Saved data entries:
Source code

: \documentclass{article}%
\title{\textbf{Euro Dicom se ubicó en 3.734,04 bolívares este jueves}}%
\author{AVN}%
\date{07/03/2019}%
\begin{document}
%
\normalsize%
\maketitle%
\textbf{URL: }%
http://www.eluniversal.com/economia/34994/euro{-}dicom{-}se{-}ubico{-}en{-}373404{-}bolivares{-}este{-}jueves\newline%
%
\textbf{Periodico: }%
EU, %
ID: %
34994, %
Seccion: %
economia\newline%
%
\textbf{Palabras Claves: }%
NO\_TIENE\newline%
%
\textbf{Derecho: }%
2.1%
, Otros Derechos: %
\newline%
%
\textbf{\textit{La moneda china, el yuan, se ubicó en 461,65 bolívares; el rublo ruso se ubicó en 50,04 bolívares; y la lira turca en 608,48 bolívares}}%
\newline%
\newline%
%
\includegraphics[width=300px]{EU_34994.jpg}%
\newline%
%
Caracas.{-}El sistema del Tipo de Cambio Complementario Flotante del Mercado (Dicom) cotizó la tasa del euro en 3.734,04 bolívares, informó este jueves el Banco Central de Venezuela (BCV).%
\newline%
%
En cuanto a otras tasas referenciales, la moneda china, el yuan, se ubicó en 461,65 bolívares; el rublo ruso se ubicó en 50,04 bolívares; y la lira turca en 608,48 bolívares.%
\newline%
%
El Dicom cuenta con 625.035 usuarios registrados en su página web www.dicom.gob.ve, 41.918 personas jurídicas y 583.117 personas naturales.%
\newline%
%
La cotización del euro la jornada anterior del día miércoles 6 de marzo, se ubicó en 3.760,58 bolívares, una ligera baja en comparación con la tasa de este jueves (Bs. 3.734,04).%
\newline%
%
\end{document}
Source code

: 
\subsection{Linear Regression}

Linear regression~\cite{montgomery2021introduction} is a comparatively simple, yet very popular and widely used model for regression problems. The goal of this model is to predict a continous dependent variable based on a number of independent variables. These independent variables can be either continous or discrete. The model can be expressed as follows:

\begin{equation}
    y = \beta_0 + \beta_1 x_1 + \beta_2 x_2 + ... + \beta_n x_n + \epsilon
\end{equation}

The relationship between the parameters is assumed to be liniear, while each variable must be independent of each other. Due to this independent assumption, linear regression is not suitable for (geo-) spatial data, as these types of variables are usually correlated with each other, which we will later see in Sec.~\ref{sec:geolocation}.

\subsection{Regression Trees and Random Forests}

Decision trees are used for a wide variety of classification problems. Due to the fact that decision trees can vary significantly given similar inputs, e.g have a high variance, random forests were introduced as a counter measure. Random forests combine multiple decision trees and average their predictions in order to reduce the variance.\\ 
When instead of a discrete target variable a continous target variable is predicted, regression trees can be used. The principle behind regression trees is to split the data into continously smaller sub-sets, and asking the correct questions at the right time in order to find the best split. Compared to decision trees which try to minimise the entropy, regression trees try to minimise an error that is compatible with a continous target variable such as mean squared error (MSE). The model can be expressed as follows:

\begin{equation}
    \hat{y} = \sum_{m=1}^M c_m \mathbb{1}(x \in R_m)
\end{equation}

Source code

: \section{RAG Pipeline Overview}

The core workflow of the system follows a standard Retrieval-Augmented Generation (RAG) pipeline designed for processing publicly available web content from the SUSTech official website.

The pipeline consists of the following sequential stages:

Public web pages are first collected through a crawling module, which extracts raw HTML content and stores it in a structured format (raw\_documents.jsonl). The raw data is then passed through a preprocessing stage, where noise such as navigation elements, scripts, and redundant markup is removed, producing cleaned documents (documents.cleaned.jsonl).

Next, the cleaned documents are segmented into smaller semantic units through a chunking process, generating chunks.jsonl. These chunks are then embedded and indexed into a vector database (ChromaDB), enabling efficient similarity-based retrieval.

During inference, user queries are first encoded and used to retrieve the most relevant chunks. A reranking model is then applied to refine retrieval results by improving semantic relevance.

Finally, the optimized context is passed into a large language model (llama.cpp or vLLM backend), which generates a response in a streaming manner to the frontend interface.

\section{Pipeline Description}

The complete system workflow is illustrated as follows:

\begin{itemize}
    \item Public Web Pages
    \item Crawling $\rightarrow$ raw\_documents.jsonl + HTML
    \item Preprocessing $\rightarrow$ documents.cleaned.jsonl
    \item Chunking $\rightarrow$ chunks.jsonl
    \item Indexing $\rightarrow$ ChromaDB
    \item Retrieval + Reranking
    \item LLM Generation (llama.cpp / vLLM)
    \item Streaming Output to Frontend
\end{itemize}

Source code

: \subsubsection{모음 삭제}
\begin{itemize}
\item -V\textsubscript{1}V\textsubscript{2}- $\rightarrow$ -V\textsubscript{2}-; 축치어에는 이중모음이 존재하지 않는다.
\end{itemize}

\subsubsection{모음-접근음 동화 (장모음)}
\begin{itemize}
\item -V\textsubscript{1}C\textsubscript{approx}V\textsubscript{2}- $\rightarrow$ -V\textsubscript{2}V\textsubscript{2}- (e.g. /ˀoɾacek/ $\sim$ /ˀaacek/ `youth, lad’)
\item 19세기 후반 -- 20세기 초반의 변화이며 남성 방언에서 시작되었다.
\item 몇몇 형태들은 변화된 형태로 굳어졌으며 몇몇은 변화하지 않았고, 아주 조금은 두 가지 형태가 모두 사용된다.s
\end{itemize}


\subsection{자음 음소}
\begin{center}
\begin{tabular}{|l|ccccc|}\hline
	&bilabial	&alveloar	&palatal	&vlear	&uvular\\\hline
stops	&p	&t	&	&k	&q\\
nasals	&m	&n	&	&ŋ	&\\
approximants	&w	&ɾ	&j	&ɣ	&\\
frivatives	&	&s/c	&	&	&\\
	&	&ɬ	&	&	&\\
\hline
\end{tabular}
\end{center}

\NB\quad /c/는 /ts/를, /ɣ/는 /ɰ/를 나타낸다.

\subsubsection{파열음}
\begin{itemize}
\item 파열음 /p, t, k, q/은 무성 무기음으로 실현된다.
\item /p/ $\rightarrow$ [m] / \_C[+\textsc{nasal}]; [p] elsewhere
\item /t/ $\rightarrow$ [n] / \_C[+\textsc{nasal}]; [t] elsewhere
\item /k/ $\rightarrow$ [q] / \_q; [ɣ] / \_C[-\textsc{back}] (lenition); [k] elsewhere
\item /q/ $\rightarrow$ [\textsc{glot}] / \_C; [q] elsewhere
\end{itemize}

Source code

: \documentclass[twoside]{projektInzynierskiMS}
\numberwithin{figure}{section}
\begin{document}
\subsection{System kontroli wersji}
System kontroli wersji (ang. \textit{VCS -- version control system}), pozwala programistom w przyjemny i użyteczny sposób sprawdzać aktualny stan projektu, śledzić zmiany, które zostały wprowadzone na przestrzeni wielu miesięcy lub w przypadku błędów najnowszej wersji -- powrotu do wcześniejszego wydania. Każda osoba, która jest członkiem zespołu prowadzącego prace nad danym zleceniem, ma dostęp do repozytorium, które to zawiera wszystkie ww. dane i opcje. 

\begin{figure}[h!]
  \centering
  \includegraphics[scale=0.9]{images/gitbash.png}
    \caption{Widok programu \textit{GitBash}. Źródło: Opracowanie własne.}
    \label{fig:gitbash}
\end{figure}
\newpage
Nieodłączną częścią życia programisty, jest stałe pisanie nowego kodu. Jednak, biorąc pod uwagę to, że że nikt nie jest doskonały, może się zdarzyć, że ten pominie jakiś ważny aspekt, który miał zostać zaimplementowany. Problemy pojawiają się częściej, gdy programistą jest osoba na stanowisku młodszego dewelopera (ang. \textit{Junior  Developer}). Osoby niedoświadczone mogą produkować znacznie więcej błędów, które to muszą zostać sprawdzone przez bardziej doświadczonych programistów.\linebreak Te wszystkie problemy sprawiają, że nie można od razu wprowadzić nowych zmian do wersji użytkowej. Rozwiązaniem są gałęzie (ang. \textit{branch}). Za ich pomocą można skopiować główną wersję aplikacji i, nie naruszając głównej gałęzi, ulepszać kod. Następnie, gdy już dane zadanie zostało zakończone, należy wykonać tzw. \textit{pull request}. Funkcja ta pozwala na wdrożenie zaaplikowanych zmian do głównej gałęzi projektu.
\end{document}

## YOUR OBJECTIVE
Every line that holds the word "economia" should be copied from the records above.

## ANSWER BOX
http://www.eluniversal.com/economia/34994/euro{-}dicom{-}se{-}ubico{-}en{-}373404{-}bolivares{-}este{-}jueves\newline%
economia\newline%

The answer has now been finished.